**Task item**.
Give the number of lines in the records below that hold "qquad"; nothing else is needed.

[Records from a dataset]
'''

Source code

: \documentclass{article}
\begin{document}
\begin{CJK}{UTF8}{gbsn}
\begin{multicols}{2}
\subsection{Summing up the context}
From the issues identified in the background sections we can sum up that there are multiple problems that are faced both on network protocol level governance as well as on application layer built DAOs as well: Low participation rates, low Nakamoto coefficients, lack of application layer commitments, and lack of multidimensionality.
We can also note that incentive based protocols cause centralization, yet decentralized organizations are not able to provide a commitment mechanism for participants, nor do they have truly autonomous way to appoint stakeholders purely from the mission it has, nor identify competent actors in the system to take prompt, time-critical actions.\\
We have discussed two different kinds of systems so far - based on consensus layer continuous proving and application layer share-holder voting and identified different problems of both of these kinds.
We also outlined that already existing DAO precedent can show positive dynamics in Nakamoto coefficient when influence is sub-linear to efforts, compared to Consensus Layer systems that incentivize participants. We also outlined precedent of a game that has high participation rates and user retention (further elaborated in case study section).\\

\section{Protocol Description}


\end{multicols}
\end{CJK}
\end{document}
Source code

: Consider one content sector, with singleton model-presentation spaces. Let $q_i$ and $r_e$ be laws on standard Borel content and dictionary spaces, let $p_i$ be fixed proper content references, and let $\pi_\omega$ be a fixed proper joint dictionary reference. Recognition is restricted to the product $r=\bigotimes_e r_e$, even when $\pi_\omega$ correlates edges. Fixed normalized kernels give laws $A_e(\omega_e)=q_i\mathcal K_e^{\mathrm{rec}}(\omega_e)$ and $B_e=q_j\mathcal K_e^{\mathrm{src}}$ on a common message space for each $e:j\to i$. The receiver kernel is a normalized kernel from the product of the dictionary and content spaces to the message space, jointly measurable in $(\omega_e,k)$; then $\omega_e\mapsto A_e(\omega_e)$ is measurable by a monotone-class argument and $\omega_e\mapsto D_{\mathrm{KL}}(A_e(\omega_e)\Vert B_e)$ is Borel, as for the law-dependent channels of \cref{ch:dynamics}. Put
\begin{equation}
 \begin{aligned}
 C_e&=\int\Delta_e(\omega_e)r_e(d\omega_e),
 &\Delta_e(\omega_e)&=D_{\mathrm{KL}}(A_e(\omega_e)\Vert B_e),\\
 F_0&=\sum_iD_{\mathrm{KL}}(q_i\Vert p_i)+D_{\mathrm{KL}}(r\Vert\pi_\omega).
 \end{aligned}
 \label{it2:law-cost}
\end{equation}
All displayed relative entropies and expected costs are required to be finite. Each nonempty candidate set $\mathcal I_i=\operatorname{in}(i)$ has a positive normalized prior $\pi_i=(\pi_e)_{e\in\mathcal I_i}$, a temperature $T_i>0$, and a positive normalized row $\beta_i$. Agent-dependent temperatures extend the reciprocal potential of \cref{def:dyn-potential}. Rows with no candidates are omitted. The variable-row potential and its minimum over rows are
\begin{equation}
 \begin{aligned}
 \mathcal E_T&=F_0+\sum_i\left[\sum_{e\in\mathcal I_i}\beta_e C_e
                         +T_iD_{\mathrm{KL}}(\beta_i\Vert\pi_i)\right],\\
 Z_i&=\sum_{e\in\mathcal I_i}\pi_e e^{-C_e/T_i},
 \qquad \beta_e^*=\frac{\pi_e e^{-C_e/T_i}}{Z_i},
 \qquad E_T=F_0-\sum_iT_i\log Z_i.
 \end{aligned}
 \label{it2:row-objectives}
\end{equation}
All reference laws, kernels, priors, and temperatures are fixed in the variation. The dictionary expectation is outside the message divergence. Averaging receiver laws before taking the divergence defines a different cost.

'''

**Solution**.
2